12. The system of claim 11, wherein the conceptual consistency score is a measure of an average precision of an ability to predict the anchor task score based on the background score.

13. The system of claim 11, wherein the LLM background knowledge facts extracted from the LLM are each represented by a tuple including at least two concepts and a relation between those concepts.

14. The system of claim 13, wherein for each fact tuple, concepts and relation are transformed into a question using a natural language template of questions for the relation.

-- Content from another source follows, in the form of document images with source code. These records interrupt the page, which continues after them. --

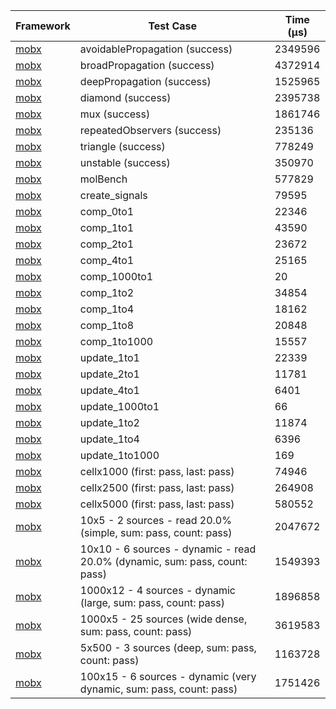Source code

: | Framework | Test Case | Time (μs) |
| --- | --- | --- |
| [mobx](https://github.com/mobxjs/mobx.dart) | avoidablePropagation (success) | 2349596 |
| [mobx](https://github.com/mobxjs/mobx.dart) | broadPropagation (success) | 4372914 |
| [mobx](https://github.com/mobxjs/mobx.dart) | deepPropagation (success) | 1525965 |
| [mobx](https://github.com/mobxjs/mobx.dart) | diamond (success) | 2395738 |
| [mobx](https://github.com/mobxjs/mobx.dart) | mux (success) | 1861746 |
| [mobx](https://github.com/mobxjs/mobx.dart) | repeatedObservers (success) | 235136 |
| [mobx](https://github.com/mobxjs/mobx.dart) | triangle (success) | 778249 |
| [mobx](https://github.com/mobxjs/mobx.dart) | unstable (success) | 350970 |
| [mobx](https://github.com/mobxjs/mobx.dart) | molBench | 577829 |
| [mobx](https://github.com/mobxjs/mobx.dart) | create_signals | 79595 |
| [mobx](https://github.com/mobxjs/mobx.dart) | comp_0to1 | 22346 |
| [mobx](https://github.com/mobxjs/mobx.dart) | comp_1to1 | 43590 |
| [mobx](https://github.com/mobxjs/mobx.dart) | comp_2to1 | 23672 |
| [mobx](https://github.com/mobxjs/mobx.dart) | comp_4to1 | 25165 |
| [mobx](https://github.com/mobxjs/mobx.dart) | comp_1000to1 | 20 |
| [mobx](https://github.com/mobxjs/mobx.dart) | comp_1to2 | 34854 |
| [mobx](https://github.com/mobxjs/mobx.dart) | comp_1to4 | 18162 |
| [mobx](https://github.com/mobxjs/mobx.dart) | comp_1to8 | 20848 |
| [mobx](https://github.com/mobxjs/mobx.dart) | comp_1to1000 | 15557 |
| [mobx](https://github.com/mobxjs/mobx.dart) | update_1to1 | 22339 |
| [mobx](https://github.com/mobxjs/mobx.dart) | update_2to1 | 11781 |
| [mobx](https://github.com/mobxjs/mobx.dart) | update_4to1 | 6401 |
| [mobx](https://github.com/mobxjs/mobx.dart) | update_1000to1 | 66 |
| [mobx](https://github.com/mobxjs/mobx.dart) | update_1to2 | 11874 |
| [mobx](https://github.com/mobxjs/mobx.dart) | update_1to4 | 6396 |
| [mobx](https://github.com/mobxjs/mobx.dart) | update_1to1000 | 169 |
| [mobx](https://github.com/mobxjs/mobx.dart) | cellx1000 (first: pass, last: pass) | 74946 |
| [mobx](https://github.com/mobxjs/mobx.dart) | cellx2500 (first: pass, last: pass) | 264908 |
| [mobx](https://github.com/mobxjs/mobx.dart) | cellx5000 (first: pass, last: pass) | 580552 |
| [mobx](https://github.com/mobxjs/mobx.dart) | 10x5 - 2 sources - read 20.0% (simple, sum: pass, count: pass) | 2047672 |
| [mobx](https://github.com/mobxjs/mobx.dart) | 10x10 - 6 sources - dynamic - read 20.0% (dynamic, sum: pass, count: pass) | 1549393 |
| [mobx](https://github.com/mobxjs/mobx.dart) | 1000x12 - 4 sources - dynamic (large, sum: pass, count: pass) | 1896858 |
| [mobx](https://github.com/mobxjs/mobx.dart) | 1000x5 - 25 sources (wide dense, sum: pass, count: pass) | 3619583 |
| [mobx](https://github.com/mobxjs/mobx.dart) | 5x500 - 3 sources (deep, sum: pass, count: pass) | 1163728 |
| [mobx](https://github.com/mobxjs/mobx.dart) | 100x15 - 6 sources - dynamic (very dynamic, sum: pass, count: pass) | 1751426 |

15. The system of claim 11, wherein for two different concepts in the LLM, a cloud of relational information is formed from all tuples from all paths length L or less which connect those concepts in the LLM and forms the background knowledge for the anchor query provided by the LLM.

16. The system of claim 11, wherein the facts extracted from the LLM includes positive background knowledge and negative background knowledge.

17. The system of claim 11, wherein prompting the LLM includes using a zero-shot prompting approach.

18. The system of claim 11, wherein prompting the LLM includes varying questions presented to the LLM by substituting the question generated into a plurality of meta-prompts, wherein meta-prompts are variations on how to ask the question.

19. The system of claim 11, wherein the background knowledge score is a measure of how good the LLM is at verifying whether the extracted facts are true or false, and wherein the anchor task score is a measure of how good the LLM is answering questions through zero shot prompting.

20. A non-transitory computer readable storage medium having stored thereon instructions that, when executed by one or more processors, cause the one or more processors to perform operations for measuring conceptual consistency of a large language model (LLM) that include:

prompting the LLM in order to extract LLM background knowledge facts to background queries and anchor tasks;

comparing known background knowledge facts for a given anchor task associated with known answers with the extracted LLM background knowledge facts to determine an LLM performance;

determining a background knowledge score and an anchor task score based on the LLM's performance; and

determining a conceptual consistency score for the LLM by predicting the anchor task score from the background knowledge score; and

outputting an indication of the conceptual consistency score.